═════ Data for processing

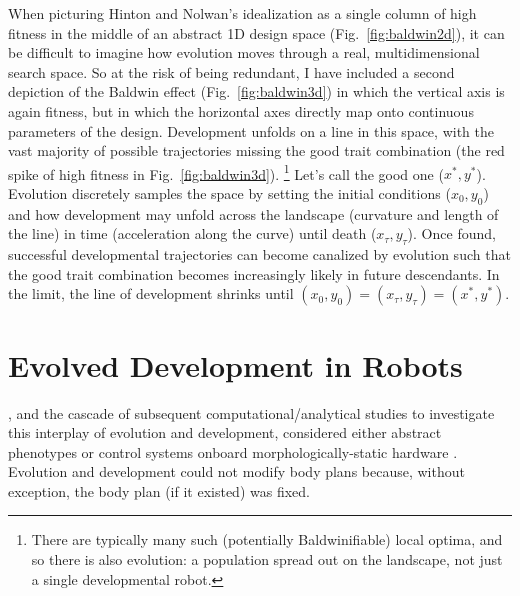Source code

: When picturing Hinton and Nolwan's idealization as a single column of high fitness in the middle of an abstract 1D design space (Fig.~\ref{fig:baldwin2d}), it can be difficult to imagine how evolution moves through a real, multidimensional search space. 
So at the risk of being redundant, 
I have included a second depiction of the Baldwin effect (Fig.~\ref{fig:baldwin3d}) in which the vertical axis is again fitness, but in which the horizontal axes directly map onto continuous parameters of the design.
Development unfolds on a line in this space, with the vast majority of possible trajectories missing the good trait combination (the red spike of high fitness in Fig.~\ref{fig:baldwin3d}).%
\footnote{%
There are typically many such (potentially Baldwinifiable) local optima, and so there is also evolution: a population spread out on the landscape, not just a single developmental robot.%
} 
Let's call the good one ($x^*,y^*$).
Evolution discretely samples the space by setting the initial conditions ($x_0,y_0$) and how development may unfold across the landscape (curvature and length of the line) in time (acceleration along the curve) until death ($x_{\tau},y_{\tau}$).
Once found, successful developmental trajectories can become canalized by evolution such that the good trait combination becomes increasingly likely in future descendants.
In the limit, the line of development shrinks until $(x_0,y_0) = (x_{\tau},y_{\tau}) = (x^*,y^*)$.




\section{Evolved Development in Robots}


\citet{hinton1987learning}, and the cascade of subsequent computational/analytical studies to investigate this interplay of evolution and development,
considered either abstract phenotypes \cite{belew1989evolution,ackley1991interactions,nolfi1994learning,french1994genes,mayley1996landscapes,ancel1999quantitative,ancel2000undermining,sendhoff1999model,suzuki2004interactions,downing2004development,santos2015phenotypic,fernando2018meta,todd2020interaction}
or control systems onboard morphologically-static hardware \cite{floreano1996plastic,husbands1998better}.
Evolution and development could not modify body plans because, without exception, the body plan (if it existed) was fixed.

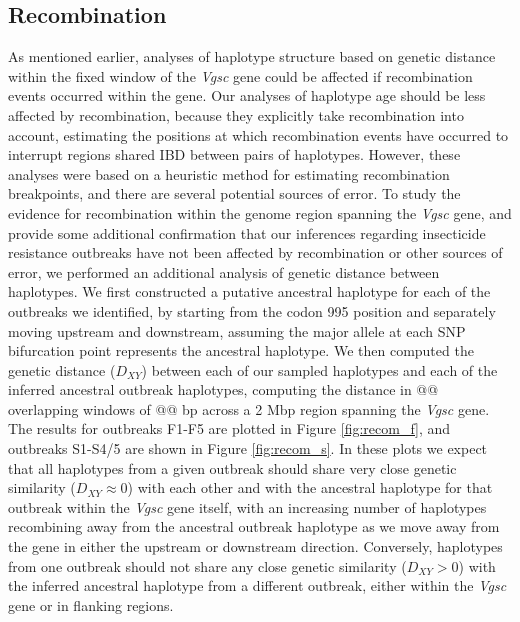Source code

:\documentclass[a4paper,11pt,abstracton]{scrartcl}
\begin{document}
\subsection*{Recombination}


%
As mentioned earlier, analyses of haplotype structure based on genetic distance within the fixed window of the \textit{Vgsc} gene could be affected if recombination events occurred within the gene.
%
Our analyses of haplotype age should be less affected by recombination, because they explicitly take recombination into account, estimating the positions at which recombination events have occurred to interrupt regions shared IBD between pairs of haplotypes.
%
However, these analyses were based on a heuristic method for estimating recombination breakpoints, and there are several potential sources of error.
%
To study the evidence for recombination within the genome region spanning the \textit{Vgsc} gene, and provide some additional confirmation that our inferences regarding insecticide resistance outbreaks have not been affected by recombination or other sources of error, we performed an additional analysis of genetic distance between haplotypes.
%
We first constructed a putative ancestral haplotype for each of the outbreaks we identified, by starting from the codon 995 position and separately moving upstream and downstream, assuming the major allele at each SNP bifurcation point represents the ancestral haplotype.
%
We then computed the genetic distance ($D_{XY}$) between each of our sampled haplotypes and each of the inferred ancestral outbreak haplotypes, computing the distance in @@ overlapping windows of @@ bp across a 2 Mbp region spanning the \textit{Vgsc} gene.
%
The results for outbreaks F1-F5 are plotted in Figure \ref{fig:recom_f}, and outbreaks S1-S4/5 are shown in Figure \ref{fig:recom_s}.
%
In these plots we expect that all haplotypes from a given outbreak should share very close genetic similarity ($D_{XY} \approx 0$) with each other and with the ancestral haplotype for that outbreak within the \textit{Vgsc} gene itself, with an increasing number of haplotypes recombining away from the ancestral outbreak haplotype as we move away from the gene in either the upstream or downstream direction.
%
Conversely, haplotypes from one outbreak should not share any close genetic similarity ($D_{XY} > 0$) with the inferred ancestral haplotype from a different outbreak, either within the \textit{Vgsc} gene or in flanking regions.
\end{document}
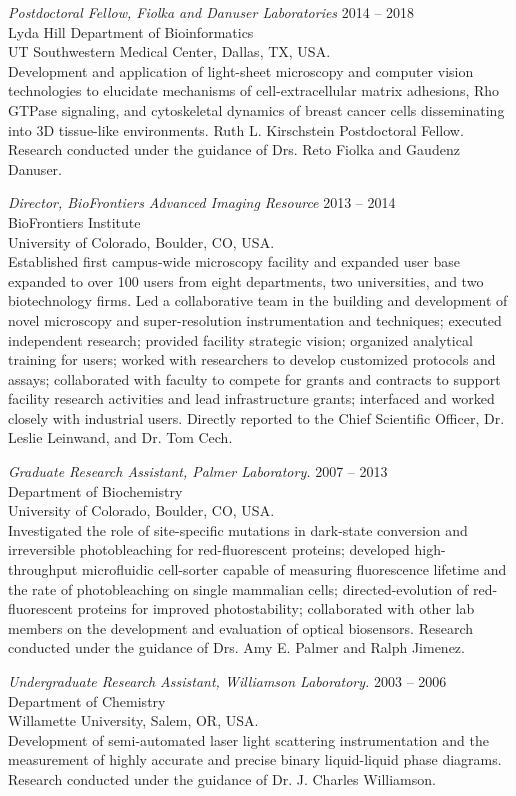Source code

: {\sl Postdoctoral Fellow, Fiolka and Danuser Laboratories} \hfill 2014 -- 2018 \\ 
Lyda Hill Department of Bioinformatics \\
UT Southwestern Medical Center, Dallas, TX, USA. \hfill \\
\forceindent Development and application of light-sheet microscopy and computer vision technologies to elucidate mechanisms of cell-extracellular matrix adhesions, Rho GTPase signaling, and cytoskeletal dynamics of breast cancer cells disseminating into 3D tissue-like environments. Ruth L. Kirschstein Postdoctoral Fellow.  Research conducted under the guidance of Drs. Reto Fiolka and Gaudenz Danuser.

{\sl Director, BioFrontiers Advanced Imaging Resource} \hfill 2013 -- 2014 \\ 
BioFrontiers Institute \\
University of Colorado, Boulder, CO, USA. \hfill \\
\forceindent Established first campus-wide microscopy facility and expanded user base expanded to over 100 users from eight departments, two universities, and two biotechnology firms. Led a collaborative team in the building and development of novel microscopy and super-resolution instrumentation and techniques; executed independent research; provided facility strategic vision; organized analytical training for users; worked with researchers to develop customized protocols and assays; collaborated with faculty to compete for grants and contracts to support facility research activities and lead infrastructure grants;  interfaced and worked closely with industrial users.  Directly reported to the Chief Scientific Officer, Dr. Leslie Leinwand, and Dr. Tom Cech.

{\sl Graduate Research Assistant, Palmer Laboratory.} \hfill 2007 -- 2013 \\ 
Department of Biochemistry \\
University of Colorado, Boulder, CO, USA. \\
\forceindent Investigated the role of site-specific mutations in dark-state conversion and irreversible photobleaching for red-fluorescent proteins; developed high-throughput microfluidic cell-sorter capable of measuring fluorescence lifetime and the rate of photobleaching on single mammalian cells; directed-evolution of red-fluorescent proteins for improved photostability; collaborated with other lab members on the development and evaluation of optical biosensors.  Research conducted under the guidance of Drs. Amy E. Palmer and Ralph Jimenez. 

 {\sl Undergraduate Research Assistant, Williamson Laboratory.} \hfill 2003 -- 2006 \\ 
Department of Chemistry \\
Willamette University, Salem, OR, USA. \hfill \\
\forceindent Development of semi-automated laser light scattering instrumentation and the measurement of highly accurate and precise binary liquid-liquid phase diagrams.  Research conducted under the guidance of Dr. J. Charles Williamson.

══════════

Task: Give exactly those lines of the listing that run from its first line through the line with "I have included", leaving each picture out.

Expected answer:
Source code

: When picturing Hinton and Nolwan's idealization as a single column of high fitness in the middle of an abstract 1D design space (Fig.~\ref{fig:baldwin2d}), it can be difficult to imagine how evolution moves through a real, multidimensional search space. 
So at the risk of being redundant, 
I have included a second depiction of the Baldwin effect (Fig.~\ref{fig:baldwin3d}) in which the vertical axis is again fitness, but in which the horizontal axes directly map onto continuous parameters of the design.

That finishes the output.